Problem =>
The required answer is a copy of each line in the entries below that includes "mind".

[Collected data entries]
=== Begin Enclosure ===

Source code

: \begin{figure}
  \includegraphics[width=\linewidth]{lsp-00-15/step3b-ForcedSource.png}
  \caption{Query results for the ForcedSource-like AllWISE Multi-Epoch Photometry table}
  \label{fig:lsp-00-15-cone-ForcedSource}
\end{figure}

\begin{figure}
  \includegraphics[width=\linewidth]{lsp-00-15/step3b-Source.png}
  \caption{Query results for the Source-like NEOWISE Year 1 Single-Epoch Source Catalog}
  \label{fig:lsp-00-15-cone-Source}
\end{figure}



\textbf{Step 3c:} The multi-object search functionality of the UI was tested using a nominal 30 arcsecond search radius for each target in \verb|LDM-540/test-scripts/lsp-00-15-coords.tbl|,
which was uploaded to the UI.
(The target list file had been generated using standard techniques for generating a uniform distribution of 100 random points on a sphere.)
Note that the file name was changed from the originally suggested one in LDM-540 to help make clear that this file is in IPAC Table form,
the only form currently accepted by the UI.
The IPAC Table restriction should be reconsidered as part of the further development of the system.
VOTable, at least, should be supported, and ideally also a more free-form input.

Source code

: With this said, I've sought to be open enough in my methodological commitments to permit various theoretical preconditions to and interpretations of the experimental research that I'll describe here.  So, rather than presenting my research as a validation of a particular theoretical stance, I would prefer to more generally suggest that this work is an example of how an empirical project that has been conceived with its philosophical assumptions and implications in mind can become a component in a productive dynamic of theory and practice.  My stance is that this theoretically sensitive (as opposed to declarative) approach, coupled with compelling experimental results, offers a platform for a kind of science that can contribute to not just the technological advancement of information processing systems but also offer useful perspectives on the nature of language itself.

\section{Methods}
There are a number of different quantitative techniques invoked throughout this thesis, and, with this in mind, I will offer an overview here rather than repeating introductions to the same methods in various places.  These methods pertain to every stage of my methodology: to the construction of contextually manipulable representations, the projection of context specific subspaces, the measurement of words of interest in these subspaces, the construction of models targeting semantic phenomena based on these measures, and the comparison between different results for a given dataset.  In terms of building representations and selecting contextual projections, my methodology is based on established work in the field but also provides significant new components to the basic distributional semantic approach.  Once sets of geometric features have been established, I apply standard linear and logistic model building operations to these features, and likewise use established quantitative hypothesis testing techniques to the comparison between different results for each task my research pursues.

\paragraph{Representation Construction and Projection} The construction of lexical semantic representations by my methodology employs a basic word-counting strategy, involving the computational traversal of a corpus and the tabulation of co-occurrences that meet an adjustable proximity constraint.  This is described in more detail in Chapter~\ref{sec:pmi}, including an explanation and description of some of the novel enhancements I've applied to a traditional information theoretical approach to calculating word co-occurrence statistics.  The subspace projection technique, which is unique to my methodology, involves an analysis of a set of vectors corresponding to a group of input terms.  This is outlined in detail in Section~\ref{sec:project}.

=== End Enclosure ===

Task output =>
: With this said, I've sought to be open enough in my methodological commitments to permit various theoretical preconditions to and interpretations of the experimental research that I'll describe here.  So, rather than presenting my research as a validation of a particular theoretical stance, I would prefer to more generally suggest that this work is an example of how an empirical project that has been conceived with its philosophical assumptions and implications in mind can become a component in a productive dynamic of theory and practice.  My stance is that this theoretically sensitive (as opposed to declarative) approach, coupled with compelling experimental results, offers a platform for a kind of science that can contribute to not just the technological advancement of information processing systems but also offer useful perspectives on the nature of language itself.
There are a number of different quantitative techniques invoked throughout this thesis, and, with this in mind, I will offer an overview here rather than repeating introductions to the same methods in various places.  These methods pertain to every stage of my methodology: to the construction of contextually manipulable representations, the projection of context specific subspaces, the measurement of words of interest in these subspaces, the construction of models targeting semantic phenomena based on these measures, and the comparison between different results for a given dataset.  In terms of building representations and selecting contextual projections, my methodology is based on established work in the field but also provides significant new components to the basic distributional semantic approach.  Once sets of geometric features have been established, I apply standard linear and logistic model building operations to these features, and likewise use established quantitative hypothesis testing techniques to the comparison between different results for each task my research pursues.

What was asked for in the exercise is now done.